Peran Kearifan Lokal Bantu Suku Laut Menghadapi Krisis Iklim

Peran Kearifan Lokal Bantu Suku Laut Menghadapi Krisis Iklim
info gambar utama

Masyarakat di beberapa wilayah Indonesia beberapa hari ini merasakan panas yang begitu terik. Badan Meteorologi, Klimatologi, dan Geofisika (BMKG) menyebut fenomena suhu udara terik yang terjadi dipicu beberapa hal.

Di antaranya yakni posisi semu matahari yang sudah berada di wilayah utara ekuator, sehingga menyebabkan pertumbuhan awan hujan sangat berkurang, serta dominasi cuaca cerah dan tingkat perawanan yang rendah.

Karena penerimaan sinar matahari ke permukaan Bumi terjadi optimal yang membuat masyarakat merasakan suhu cukup terik pada siang hari. BMKG mencatat suhu maksimum periode 1-7 Mei 2022 berkisar antara 33-36.1 derajat celcius.

“Kewaspadaan kondisi suhu panas terik pada siang hari masih harus diwaspadai hingga pertengahan Mei,” kata Deputi Bidang Meteorologi BMKG, Guswanto dalam keterangan pers yang dimuat di Liputan6, Rabu (11/5/2022).

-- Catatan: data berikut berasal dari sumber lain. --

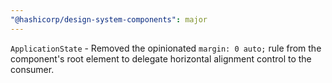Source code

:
 ```yaml
---
"@hashicorp/design-system-components": major
---
```


<!-- START components/application-state -->
`ApplicationState` - Removed the opinionated `margin: 0 auto;` rule from the component's root element to delegate horizontal alignment control to the consumer.
<!-- END -->

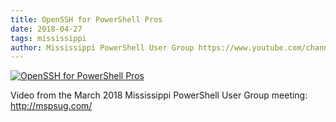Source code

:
 ```yaml
---
title: OpenSSH for PowerShell Pros
date: 2018-04-27
tags: mississippi
author: Mississippi PowerShell User Group https://www.youtube.com/channel/UC7Eje7Fw3rYW3wpoyli492g
---
```


[![OpenSSH for PowerShell Pros](https://i4.ytimg.com/vi/oMUIip_Gn_0/hqdefault.jpg "OpenSSH for PowerShell Pros")](https://www.youtube.com/watch?v=oMUIip_Gn_0)

Video from the March 2018 Mississippi PowerShell User Group meeting: http://mspsug.com/
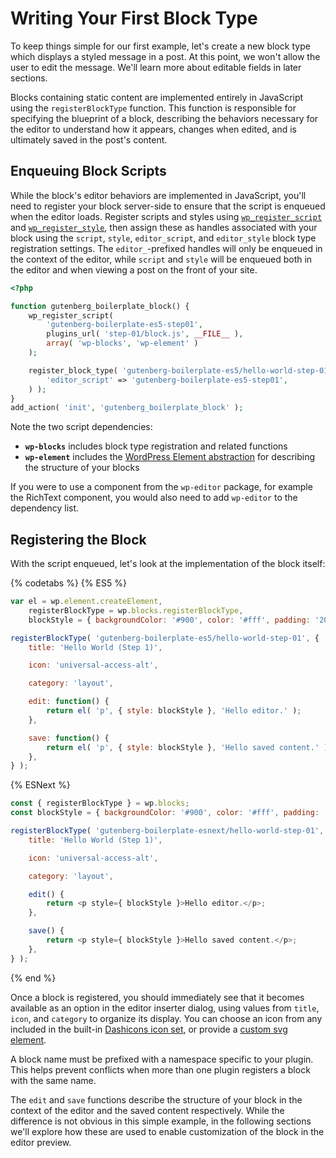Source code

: # Writing Your First Block Type

To keep things simple for our first example, let's create a new block type which displays a styled message in a post. At this point, we won't allow the user to edit the message. We'll learn more about editable fields in later sections.

Blocks containing static content are implemented entirely in JavaScript using the `registerBlockType` function. This function is responsible for specifying the blueprint of a block, describing the behaviors necessary for the editor to understand how it appears, changes when edited, and is ultimately saved in the post's content.

## Enqueuing Block Scripts

While the block's editor behaviors are implemented in JavaScript, you'll need to register your block server-side to ensure that the script is enqueued when the editor loads. Register scripts and styles using [`wp_register_script`](https://developer.wordpress.org/reference/functions/wp_register_script/) and [`wp_register_style`](https://developer.wordpress.org/reference/functions/wp_register_style/), then assign these as handles associated with your block using the `script`, `style`, `editor_script`, and `editor_style` block type registration settings. The `editor_`-prefixed handles will only be enqueued in the context of the editor, while `script` and `style` will be enqueued both in the editor and when viewing a post on the front of your site.

```php
<?php

function gutenberg_boilerplate_block() {
	wp_register_script(
		'gutenberg-boilerplate-es5-step01',
		plugins_url( 'step-01/block.js', __FILE__ ),
		array( 'wp-blocks', 'wp-element' )
	);

	register_block_type( 'gutenberg-boilerplate-es5/hello-world-step-01', array(
		'editor_script' => 'gutenberg-boilerplate-es5-step01',
	) );
}
add_action( 'init', 'gutenberg_boilerplate_block' );
```

Note the two script dependencies:

- __`wp-blocks`__ includes block type registration and related functions
- __`wp-element`__ includes the [WordPress Element abstraction](/packages/element/README.md) for describing the structure of your blocks

If you were to use a component from the `wp-editor` package, for example the RichText component, you would also need to add `wp-editor` to the dependency list.

## Registering the Block

With the script enqueued, let's look at the implementation of the block itself:

{% codetabs %}
{% ES5 %}
```js
var el = wp.element.createElement,
	registerBlockType = wp.blocks.registerBlockType,
	blockStyle = { backgroundColor: '#900', color: '#fff', padding: '20px' };

registerBlockType( 'gutenberg-boilerplate-es5/hello-world-step-01', {
	title: 'Hello World (Step 1)',

	icon: 'universal-access-alt',

	category: 'layout',

	edit: function() {
		return el( 'p', { style: blockStyle }, 'Hello editor.' );
	},

	save: function() {
		return el( 'p', { style: blockStyle }, 'Hello saved content.' );
	},
} );
```
{% ESNext %}
```js
const { registerBlockType } = wp.blocks;
const blockStyle = { backgroundColor: '#900', color: '#fff', padding: '20px' };

registerBlockType( 'gutenberg-boilerplate-esnext/hello-world-step-01', {
	title: 'Hello World (Step 1)',

	icon: 'universal-access-alt',

	category: 'layout',

	edit() {
		return <p style={ blockStyle }>Hello editor.</p>;
	},

	save() {
		return <p style={ blockStyle }>Hello saved content.</p>;
	},
} );
```
{% end %}

Once a block is registered, you should immediately see that it becomes available as an option in the editor inserter dialog, using values from `title`, `icon`, and `category` to organize its display. You can choose an icon from any included in the built-in [Dashicons icon set](https://developer.wordpress.org/resource/dashicons/), or provide a [custom svg element](/docs/designers-developers/developers/block-api/block-registration/#icon-optional).

A block name must be prefixed with a namespace specific to your plugin. This helps prevent conflicts when more than one plugin registers a block with the same name.

The `edit` and `save` functions describe the structure of your block in the context of the editor and the saved content respectively. While the difference is not obvious in this simple example, in the following sections we'll explore how these are used to enable customization of the block in the editor preview.
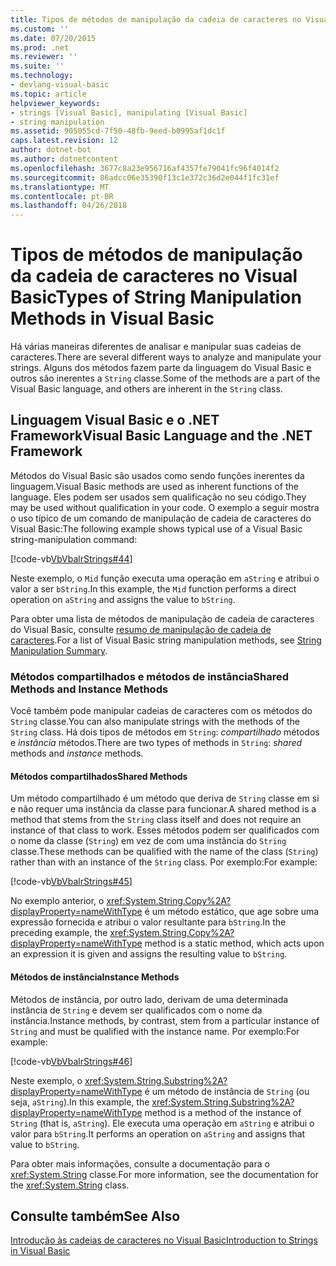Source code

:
```yaml
---
title: Tipos de métodos de manipulação da cadeia de caracteres no Visual Basic
ms.custom: ''
ms.date: 07/20/2015
ms.prod: .net
ms.reviewer: ''
ms.suite: ''
ms.technology:
- devlang-visual-basic
ms.topic: article
helpviewer_keywords:
- strings [Visual Basic], manipulating [Visual Basic]
- string manipulation
ms.assetid: 905055cd-7f50-48fb-9eed-b0995af1dc1f
caps.latest.revision: 12
author: dotnet-bot
ms.author: dotnetcontent
ms.openlocfilehash: 3677c8a23e956716af4357fe79041fc96f4014f2
ms.sourcegitcommit: 86adcc06e35390f13c1e372c36d2e044f1fc31ef
ms.translationtype: MT
ms.contentlocale: pt-BR
ms.lasthandoff: 04/26/2018
---
```

# <a name="types-of-string-manipulation-methods-in-visual-basic"></a><span data-ttu-id="ea119-102">Tipos de métodos de manipulação da cadeia de caracteres no Visual Basic</span><span class="sxs-lookup"><span data-stu-id="ea119-102">Types of String Manipulation Methods in Visual Basic</span></span>
<span data-ttu-id="ea119-103">Há várias maneiras diferentes de analisar e manipular suas cadeias de caracteres.</span><span class="sxs-lookup"><span data-stu-id="ea119-103">There are several different ways to analyze and manipulate your strings.</span></span> <span data-ttu-id="ea119-104">Alguns dos métodos fazem parte da linguagem do Visual Basic e outros são inerentes a `String` classe.</span><span class="sxs-lookup"><span data-stu-id="ea119-104">Some of the methods are a part of the Visual Basic language, and others are inherent in the `String` class.</span></span>  
  
## <a name="visual-basic-language-and-the-net-framework"></a><span data-ttu-id="ea119-105">Linguagem Visual Basic e o .NET Framework</span><span class="sxs-lookup"><span data-stu-id="ea119-105">Visual Basic Language and the .NET Framework</span></span>  
 <span data-ttu-id="ea119-106">Métodos do Visual Basic são usados como sendo funções inerentes da linguagem.</span><span class="sxs-lookup"><span data-stu-id="ea119-106">Visual Basic methods are used as inherent functions of the language.</span></span> <span data-ttu-id="ea119-107">Eles podem ser usados sem qualificação no seu código.</span><span class="sxs-lookup"><span data-stu-id="ea119-107">They may be used without qualification in your code.</span></span> <span data-ttu-id="ea119-108">O exemplo a seguir mostra o uso típico de um comando de manipulação de cadeia de caracteres do Visual Basic:</span><span class="sxs-lookup"><span data-stu-id="ea119-108">The following example shows typical use of a Visual Basic string-manipulation command:</span></span>  
  
 [!code-vb[VbVbalrStrings#44](../../../../visual-basic/language-reference/functions/codesnippet/VisualBasic/types-of-string-manipulation-methods_1.vb)]  
  
 <span data-ttu-id="ea119-109">Neste exemplo, o `Mid` função executa uma operação em `aString` e atribui o valor a ser `bString`.</span><span class="sxs-lookup"><span data-stu-id="ea119-109">In this example, the `Mid` function performs a direct operation on `aString` and assigns the value to `bString`.</span></span>  
  
 <span data-ttu-id="ea119-110">Para obter uma lista de métodos de manipulação de cadeia de caracteres do Visual Basic, consulte [resumo de manipulação de cadeia de caracteres](../../../../visual-basic/language-reference/keywords/string-manipulation-summary.md).</span><span class="sxs-lookup"><span data-stu-id="ea119-110">For a list of Visual Basic string manipulation methods, see [String Manipulation Summary](../../../../visual-basic/language-reference/keywords/string-manipulation-summary.md).</span></span>  
  
### <a name="shared-methods-and-instance-methods"></a><span data-ttu-id="ea119-111">Métodos compartilhados e métodos de instância</span><span class="sxs-lookup"><span data-stu-id="ea119-111">Shared Methods and Instance Methods</span></span>  
 <span data-ttu-id="ea119-112">Você também pode manipular cadeias de caracteres com os métodos do `String` classe.</span><span class="sxs-lookup"><span data-stu-id="ea119-112">You can also manipulate strings with the methods of the `String` class.</span></span> <span data-ttu-id="ea119-113">Há dois tipos de métodos em `String`: *compartilhado* métodos e *instância* métodos.</span><span class="sxs-lookup"><span data-stu-id="ea119-113">There are two types of methods in `String`: *shared* methods and *instance* methods.</span></span>  
  
#### <a name="shared-methods"></a><span data-ttu-id="ea119-114">Métodos compartilhados</span><span class="sxs-lookup"><span data-stu-id="ea119-114">Shared Methods</span></span>  
 <span data-ttu-id="ea119-115">Um método compartilhado é um método que deriva de `String` classe em si e não requer uma instância da classe para funcionar.</span><span class="sxs-lookup"><span data-stu-id="ea119-115">A shared method is a method that stems from the `String` class itself and does not require an instance of that class to work.</span></span> <span data-ttu-id="ea119-116">Esses métodos podem ser qualificados com o nome da classe (`String`) em vez de com uma instância do `String` classe.</span><span class="sxs-lookup"><span data-stu-id="ea119-116">These methods can be qualified with the name of the class (`String`) rather than with an instance of the `String` class.</span></span> <span data-ttu-id="ea119-117">Por exemplo:</span><span class="sxs-lookup"><span data-stu-id="ea119-117">For example:</span></span>  
  
 [!code-vb[VbVbalrStrings#45](../../../../visual-basic/language-reference/functions/codesnippet/VisualBasic/types-of-string-manipulation-methods_2.vb)]  
  
 <span data-ttu-id="ea119-118">No exemplo anterior, o <xref:System.String.Copy%2A?displayProperty=nameWithType> é um método estático, que age sobre uma expressão fornecida e atribui o valor resultante para `bString`.</span><span class="sxs-lookup"><span data-stu-id="ea119-118">In the preceding example, the <xref:System.String.Copy%2A?displayProperty=nameWithType> method is a static method, which acts upon an expression it is given and assigns the resulting value to `bString`.</span></span>  
  
#### <a name="instance-methods"></a><span data-ttu-id="ea119-119">Métodos de instância</span><span class="sxs-lookup"><span data-stu-id="ea119-119">Instance Methods</span></span>  
 <span data-ttu-id="ea119-120">Métodos de instância, por outro lado, derivam de uma determinada instância de `String` e devem ser qualificados com o nome da instância.</span><span class="sxs-lookup"><span data-stu-id="ea119-120">Instance methods, by contrast, stem from a particular instance of `String` and must be qualified with the instance name.</span></span> <span data-ttu-id="ea119-121">Por exemplo:</span><span class="sxs-lookup"><span data-stu-id="ea119-121">For example:</span></span>  
  
 [!code-vb[VbVbalrStrings#46](../../../../visual-basic/language-reference/functions/codesnippet/VisualBasic/types-of-string-manipulation-methods_3.vb)]  
  
 <span data-ttu-id="ea119-122">Neste exemplo, o <xref:System.String.Substring%2A?displayProperty=nameWithType> é um método de instância de `String` (ou seja, `aString`).</span><span class="sxs-lookup"><span data-stu-id="ea119-122">In this example, the <xref:System.String.Substring%2A?displayProperty=nameWithType> method is a method of the instance of `String` (that is, `aString`).</span></span> <span data-ttu-id="ea119-123">Ele executa uma operação em `aString` e atribui o valor para `bString`.</span><span class="sxs-lookup"><span data-stu-id="ea119-123">It performs an operation on `aString` and assigns that value to `bString`.</span></span>  
  
 <span data-ttu-id="ea119-124">Para obter mais informações, consulte a documentação para o <xref:System.String> classe.</span><span class="sxs-lookup"><span data-stu-id="ea119-124">For more information, see the documentation for the <xref:System.String> class.</span></span>  
  
## <a name="see-also"></a><span data-ttu-id="ea119-125">Consulte também</span><span class="sxs-lookup"><span data-stu-id="ea119-125">See Also</span></span>  
 [<span data-ttu-id="ea119-126">Introdução às cadeias de caracteres no Visual Basic</span><span class="sxs-lookup"><span data-stu-id="ea119-126">Introduction to Strings in Visual Basic</span></span>](../../../../visual-basic/programming-guide/language-features/strings/introduction-to-strings.md)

Mengenal Suku Laut, Pelestari Kehidupan Bahari yang Mulai Terlupakan

Suku laut hadapi cuaca ekstrim

Perubahan suhu tidak hanya dirasakan oleh masyarakat yang hidup di perkotaan. Masyarakat adat yang hidup jauh dari hiruk pikuk kebisingan kota pun mengalami dampak yang cukup besar.

Suku Laut menjadi salah satu kelompok masyarakat adat yang sering mengalami krisis iklim. Orang Suku Laut adalah masyarakat asli Melayu yang suka hidup berpindah-pindah mengarungi laut (sea nomads) sejak abad ke 16 Masehi.

Orang Suku Laut ini terdiri dari tiga kelompok yakni kelompok yang masih hidup berpindah-pindah (nomadic groups), kelompok semi menetap (semi-nomadic groups) dan kelompok menetap (sedentary groups) sejak awal tahun 1990 an.

Wengky Ariando dalam penelitiannya menemukan bahwa 80,18 persen Orang Suku Laut merasakan perubahan iklim yang berdampak pada kehidupan mereka. Hal ini membuat mereka harus mengubah cara hidup untuk beradaptasi.

“Perubahan itu termasuk berkurangnya ketersediaan sumber daya alam akibat peristiwa cuaca ekstrem, lalu peningkatan suhu yang berdampak pada pola musiman, semakin rentannya mereka terhadap penyakit, kelangkaan sumber air bersih, dan mata pencaharian mereka,” tulis Wengky dalam artikel berjudul Kearifan Lokal Bantu Masyarakat Adat Beradaptasi Terhadap Dampak Krisis Iklim yang dimuat di The Conversation.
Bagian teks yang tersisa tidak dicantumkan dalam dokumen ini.